Matrix addition is a straightforward operation where corresponding entries of two matrices are added together. This is analogous to regular addition, but it is applied element-wise over matrices. To perform matrix addition, ensure both matrices have the same dimensions. In the given problem, matrices \(A\) and \(B\) are both column matrices with three elements each. Here's how we add them:

• Start by adding each corresponding element: for instance, add the first element of matrix \(A\) and matrix \(B\), which are \(3\) and \(-6\), respectively.
• Continue this process for each element. This leads us to compute: \(3 + (-6) = -3\) for the first element, \(-9 + 12 = 3\) for the second, and \(7 + 9 = 16\) for the third.

Hence, the resulting matrix after addition, \(A + B\), becomes \[A + B = \begin{bmatrix} -3 \ 3 \ 16 \end{bmatrix}.\]Remember, matrix addition is only defined if both matrices are of the same size. This ensures each element has a counterpart in the other matrix.

Just like matrix addition, matrix subtraction also involves the element-wise operation but with subtraction. Again, both matrices must have identical dimensions to perform subtraction. The process is simple:

• Subtract each element of matrix \(B\) from the corresponding element of matrix \(A\).
• For the given problem: For the first elements: \(3 - (-6) = 9\), for the second elements: \(-9 - 12 = -21\), and for the third elements: \(7 - 9 = -2\).

The result of the subtraction \(A - B\) is a new matrix: \[A - B = \begin{bmatrix} 9 \ -21 \ -2 \end{bmatrix}.\]It's crucial to pay attention to the signs during subtraction, especially since matrix elements can be negative. Keep in mind, this operation "subtracts" each corresponding element in your matrices.

In scalar multiplication, each element of a matrix is multiplied by a scalar (a constant number). This operation is applied uniformly to every element of the matrix. Let's delve into the problem:

• When finding \(2A\), you multiply each element of matrix \(A\) by \(2\). So, \(3\) becomes \(6\), \(-9\) becomes \(-18\), and \(7\) becomes \(14\).
• Similarly, for \(3B\), each element of matrix \(B\) is multiplied by \(3\): \(-6\) becomes \(-18\), \(12\) becomes \(36\), and \(9\) becomes \(27\).

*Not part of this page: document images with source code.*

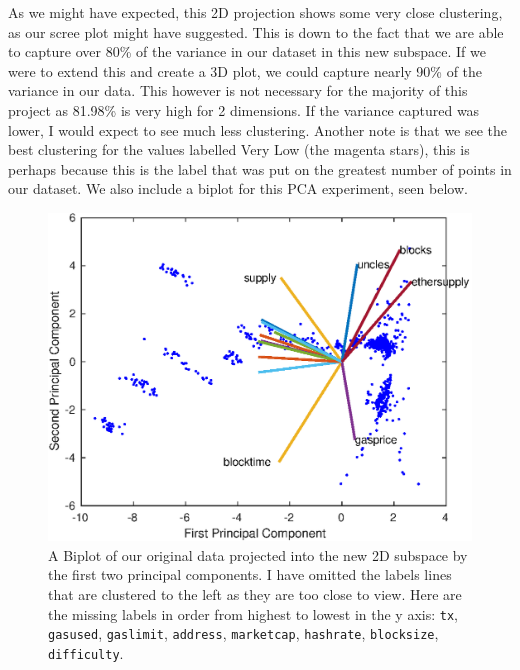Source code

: \documentclass{article}
\begin{document}
As we might have expected, this 2D projection shows some very close clustering, as our scree plot might have suggested. This is down to the fact that we are able to capture over 80\% of the variance in our dataset in this new subspace. If we were to extend this and create a 3D plot, we could capture nearly 90\% of the variance in our data. This however is not necessary for the majority of this project as 81.98\% is very high for 2 dimensions. If the variance captured was lower, I would expect to see much less clustering. Another note is that we see the best clustering for the values labelled Very Low (the magenta stars), this is perhaps because this is the label that was put on the greatest number of points in our dataset. We also include a biplot for this PCA experiment, seen below.


\begin{figure}[H]
\centering
\caption{A Biplot of our original data projected into the new 2D subspace by the first two principal components. I have omitted the labels lines that are clustered to the left as they are too close to view. Here are the missing labels in order from highest to lowest in the y axis: \texttt{tx}, \texttt{gasused}, \texttt{gaslimit}, \texttt{address}, \texttt{marketcap}, \texttt{hashrate}, \texttt{blocksize}, \texttt{difficulty}.}
\includegraphics{main/eth_2d_biplot_better.eps}
\end{figure}
\end{document}
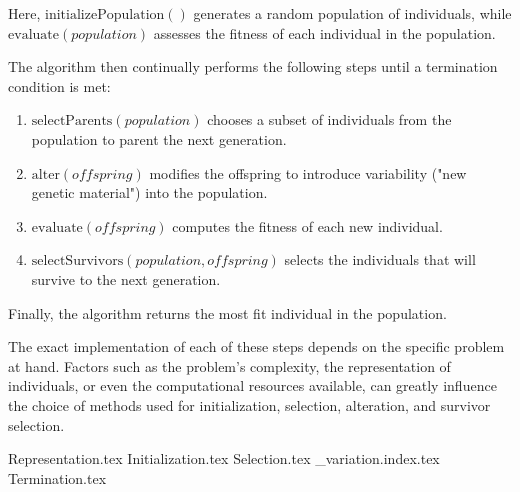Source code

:   Here, \(\mathrm{initializePopulation()}\) generates a random population of individuals, while
  \(\mathrm{evaluate}(\mathit{population})\) assesses the fitness of each individual in the population.

  The algorithm then continually performs the following steps until a termination condition is met:

  \begin{enumerate}
    \item \(\mathrm{selectParents}(\mathit{population})\) chooses a subset of individuals from the population to parent the next generation.
    \item \(\mathrm{alter}(\mathit{offspring})\) modifies the offspring to introduce variability ("new genetic material") into the population.
    \item \(\mathrm{evaluate}(\mathit{offspring})\) computes the fitness of each new individual.
    \item \(\mathrm{selectSurvivors}(\mathit{population}, \mathit{offspring})\) selects the individuals that will survive to the next generation.
  \end{enumerate}

  Finally, the algorithm returns the most fit individual in the population.

  The exact implementation of each of these steps depends on the specific problem at hand. Factors such as the problem's complexity, the representation of individuals, or even the computational resources available, can greatly influence the choice of methods used for initialization, selection, alteration, and survivor selection.

  {Representation.tex}
  {Initialization.tex}
  {Selection.tex}
  {_variation.index.tex}
  {Termination.tex}
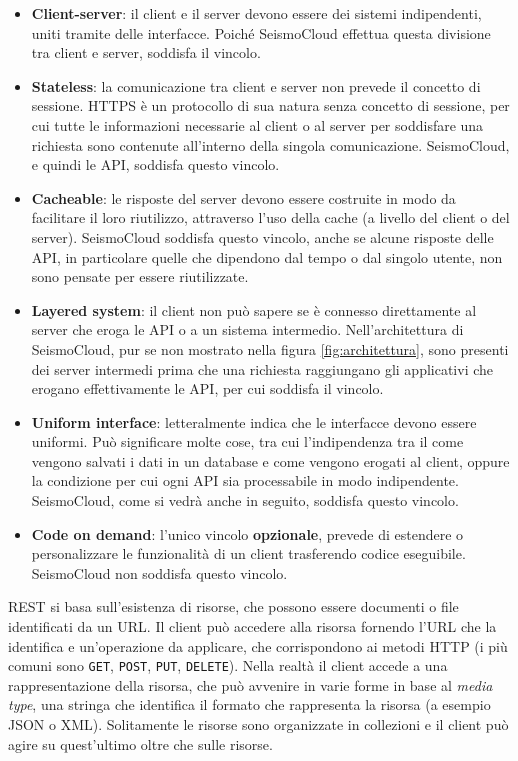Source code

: \begin{itemize}
\item \textbf{Client-server}: il client e il server devono essere dei sistemi indipendenti, uniti tramite delle interfacce. Poiché SeismoCloud effettua questa divisione tra client e server, soddisfa il vincolo.
\item \textbf{Stateless}: la comunicazione tra client e server non prevede il concetto di sessione. HTTPS è un protocollo di sua natura senza concetto di sessione, per cui tutte le informazioni necessarie al client o al server per soddisfare una richiesta sono contenute all'interno della singola comunicazione. SeismoCloud, e quindi le API, soddisfa questo vincolo.
\item \textbf{Cacheable}: le risposte del server devono essere costruite in modo da facilitare il loro riutilizzo, attraverso l'uso della cache (a livello del client o del server). SeismoCloud soddisfa questo vincolo, anche se alcune risposte delle API, in particolare quelle che dipendono dal tempo o dal singolo utente, non sono pensate per essere riutilizzate.
\item \textbf{Layered system}: il client non può sapere se è connesso direttamente al server che eroga le API o a un sistema intermedio. Nell'architettura di SeismoCloud, pur se non mostrato nella figura \ref{fig:architettura}, sono presenti dei server intermedi prima che una richiesta raggiungano gli applicativi che erogano effettivamente le API, per cui soddisfa il vincolo.
\item \textbf{Uniform interface}: letteralmente indica che le interfacce devono essere uniformi. Può significare molte cose, tra cui l'indipendenza tra il come vengono salvati i dati in un database e come vengono erogati al client, oppure la condizione per cui ogni API sia processabile in modo indipendente. SeismoCloud, come si vedrà anche in seguito, soddisfa questo vincolo.
\item \textbf{Code on demand}: l'unico vincolo \textbf{opzionale}, prevede di estendere o personalizzare le funzionalità di un client trasferendo codice eseguibile. SeismoCloud non soddisfa questo vincolo.
\end{itemize}

REST si basa sull'esistenza di risorse, che possono essere documenti o file identificati da un URL. Il client può accedere alla risorsa fornendo l'URL che la identifica e un'operazione da applicare, che corrispondono ai metodi HTTP (i più comuni sono \texttt{GET}, \texttt{POST}, \texttt{PUT}, \texttt{DELETE}). Nella realtà il client accede a una rappresentazione della risorsa, che può avvenire in varie forme in base al \textit{media type}, una stringa che identifica il formato che rappresenta la risorsa (a esempio JSON o XML). Solitamente le risorse sono organizzate in collezioni e il client può agire su quest'ultimo oltre che sulle risorse.

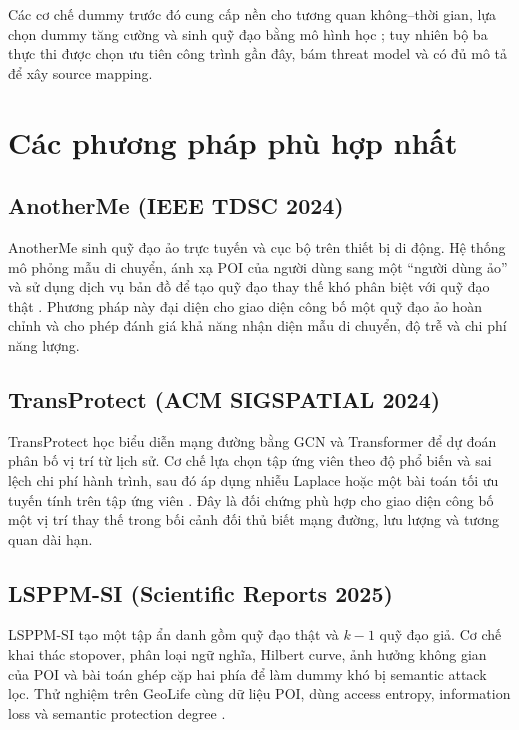 \documentclass[12pt,a4paper,oneside]{report}
\begin{document}
Các cơ chế dummy trước đó cung cấp nền cho tương quan không--thời gian, lựa chọn dummy tăng cường và sinh quỹ đạo bằng mô hình học \citep{liu2017dummy,parmar2023dummy,yang2023gan}; tuy nhiên bộ ba thực thi được chọn ưu tiên công trình gần đây, bám threat model và có đủ mô tả để xây source mapping.

\section{Các phương pháp phù hợp nhất}

\subsection{AnotherMe (IEEE TDSC 2024)}

AnotherMe sinh quỹ đạo ảo trực tuyến và cục bộ trên thiết bị di động. Hệ thống mô phỏng mẫu di chuyển, ánh xạ POI của người dùng sang một ``người dùng ảo'' và sử dụng dịch vụ bản đồ để tạo quỹ đạo thay thế khó phân biệt với quỹ đạo thật \citep{li2024anotherme}. Phương pháp này đại diện cho giao diện công bố một quỹ đạo ảo hoàn chỉnh và cho phép đánh giá khả năng nhận diện mẫu di chuyển, độ trễ và chi phí năng lượng.

\subsection{TransProtect (ACM SIGSPATIAL 2024)}

TransProtect học biểu diễn mạng đường bằng GCN và Transformer để dự đoán phân bố vị trí từ lịch sử. Cơ chế lựa chọn tập ứng viên theo độ phổ biến và sai lệch chi phí hành trình, sau đó áp dụng nhiễu Laplace hoặc một bài toán tối ưu tuyến tính trên tập ứng viên \citep{yadav2024transprotect}. Đây là đối chứng phù hợp cho giao diện công bố một vị trí thay thế trong bối cảnh đối thủ biết mạng đường, lưu lượng và tương quan dài hạn.

\subsection{LSPPM-SI (Scientific Reports 2025)}

LSPPM-SI tạo một tập ẩn danh gồm quỹ đạo thật và $k-1$ quỹ đạo giả. Cơ chế khai thác stopover, phân loại ngữ nghĩa, Hilbert curve, ảnh hưởng không gian của POI và bài toán ghép cặp hai phía để làm dummy khó bị semantic attack lọc. Thử nghiệm trên GeoLife cùng dữ liệu POI, dùng access entropy, information loss và semantic protection degree \citep{kuang2025lsppm}.
\end{document}

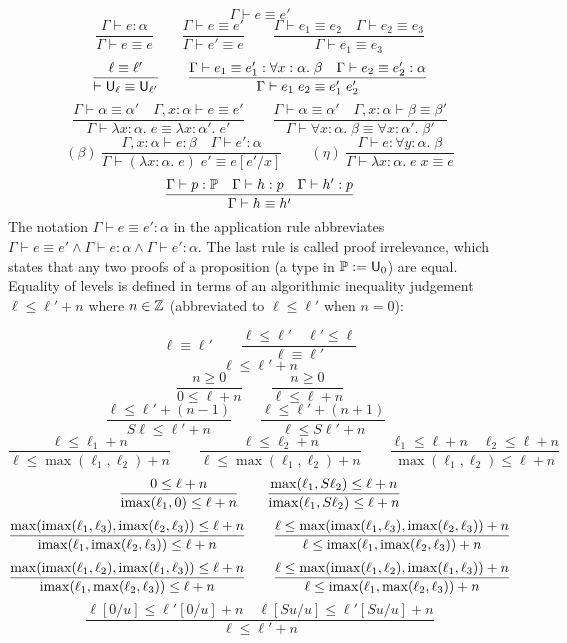 $$\boxed{\Gamma\vdash e\equiv e'}$$
$$\frac{\Gamma\vdash e:\alpha}{\Gamma\vdash e\equiv e}\qquad
\frac{\Gamma\vdash e\equiv e'}{\Gamma\vdash e'\equiv e}\qquad
\frac{\Gamma\vdash e_1\equiv e_2\quad\Gamma\vdash e_2\equiv e_3}{\Gamma\vdash e_1\equiv e_3}$$
$$\frac{\ell\equiv\ell'}{\vdash \U_\ell\equiv\U_{\ell'}}\qquad
\frac{\Gamma\vdash e_1\equiv e'_1:\forall x:\alpha.\;\beta\quad \Gamma\vdash e_2\equiv e'_2:\alpha}{\Gamma\vdash e_1\;e_2\equiv e'_1\;e'_2}$$
$$\frac{\Gamma\vdash\alpha\equiv \alpha'\quad \Gamma,x:\alpha\vdash e\equiv e'}{\Gamma\vdash\lambda x:\alpha.\;e\equiv \lambda x:\alpha'.\;e'}\qquad
\frac{\Gamma\vdash \alpha\equiv \alpha'\quad \Gamma,x:\alpha\vdash \beta\equiv \beta'}{\Gamma\vdash \forall x:\alpha.\;\beta\equiv \forall x:\alpha'.\;\beta'}$$
$$(\beta)\ \frac{\Gamma,x:\alpha\vdash e:\beta\quad\Gamma\vdash e':\alpha}{\Gamma\vdash (\lambda x:\alpha.\;e)\;e'\equiv e[e'/x]}\qquad
(\eta)\ \frac{\Gamma\vdash e:\forall y:\alpha.\;\beta}{\Gamma\vdash \lambda x:\alpha.\;e\;x\equiv e}$$
$$\frac{\Gamma\vdash p:\P\quad \Gamma\vdash h:p\quad \Gamma\vdash h':p}{\Gamma \vdash h\equiv h'}$$
The notation $\Gamma\vdash e\equiv e':\alpha$ in the application rule abbreviates $\Gamma\vdash e\equiv e'\land\Gamma\vdash e:\alpha\land\Gamma\vdash e':\alpha$. The last rule is called proof irrelevance, which states that any two proofs of a proposition (a type in $\mathbb{P}:=\mathsf{U}_0$) are equal. Equality of levels is defined in terms of an algorithmic inequality judgement $\ell\le\ell'+n$ where $n\in\mathbb{Z}$ (abbreviated to $\ell\le\ell'$ when $n=0$):

$$\boxed{\ell\equiv\ell'}\qquad \frac{\ell\le \ell'\quad \ell'\le\ell}{\ell\equiv\ell'}$$
$$\boxed{\ell\le \ell'+n}$$
$$\frac{n\ge 0}{0\le \ell+n}\qquad
\frac{n\ge 0}{\ell\le \ell+n}$$
$$\frac{\ell\le\ell'+(n-1)}{S\ell\le \ell'+n}\qquad
\frac{\ell\le\ell'+(n+1)}{\ell\le S\ell'+n}\qquad$$
$$\frac{\ell\le \ell_1+n}{\ell\le \max(\ell_1,\ell_2)+n}\qquad
\frac{\ell\le \ell_2+n}{\ell\le \max(\ell_1,\ell_2)+n}\qquad
\frac{\ell_1\le\ell+n\quad \ell_2\le \ell+n}{\max(\ell_1,\ell_2)\le \ell+n}$$
$$\frac{0\le\ell+n}{\operatorname{imax}(\ell_1,0)\le\ell+n}\qquad
\frac{\max(\ell_1,S\ell_2)\le\ell+n}{\operatorname{imax}(\ell_1,S\ell_2)\le\ell+n}$$
$$\frac{\max(\operatorname{imax}(\ell_1,\ell_3),\operatorname{imax}(\ell_2,\ell_3))\le\ell+n}{\operatorname{imax}(\ell_1,\operatorname{imax}(\ell_2,\ell_3))\le\ell+n}\qquad
\frac{\ell\le\max(\operatorname{imax}(\ell_1,\ell_3),\operatorname{imax}(\ell_2,\ell_3))+n}{\ell\le\operatorname{imax}(\ell_1,\operatorname{imax}(\ell_2,\ell_3))+n}$$
$$\frac{\max(\operatorname{imax}(\ell_1,\ell_2),\operatorname{imax}(\ell_1,\ell_3))\le\ell+n}{\operatorname{imax}(\ell_1,\max(\ell_2,\ell_3))\le\ell+n}\qquad
\frac{\ell\le\max(\operatorname{imax}(\ell_1,\ell_2),\operatorname{imax}(\ell_1,\ell_3))+n}{\ell\le\operatorname{imax}(\ell_1,\max(\ell_2,\ell_3))+n}$$
$$\frac{\ell[0/u]\le \ell'[0/u]+n\quad\ell[Su/u]\le \ell'[Su/u]+n}{\ell\le \ell'+n}$$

The resulting matrices here are: \[2A = \begin{bmatrix} 6 \ -18 \ 14 \end{bmatrix}, \ 3B = \begin{bmatrix} -18 \ 36 \ 27 \end{bmatrix}. \]Scalar multiplication often sets the stage for more complex operations like linear combinations of matrices, as seen when combining with addition and subtraction.

Matrix arithmetic problems can often involve a combination of addition, subtraction, and scalar multiplication. These operations can be pieced together to solve more complex problems. Let's break down an example from the problem:To find \(2A + 3B\):

• First, calculate \(2A\) and \(3B\) using scalar multiplication.
• Then, simply add these matrices: resulting in the matrix \(2A + 3B = \begin{bmatrix} -12 \ 18 \ 41 \end{bmatrix}\).

Similarly, consider \(4A - 2B\):

• Compute \(4A\) and \(2B\) using scalar multiplication.
• Subtract the two: yielding \(4A - 2B = \begin{bmatrix} 24 \ -60 \ 10 \end{bmatrix}\).

Understanding these operations in isolation helps tackle matrix arithmetic problems as a whole, providing answers by systematically applying step-by-step matrix operations.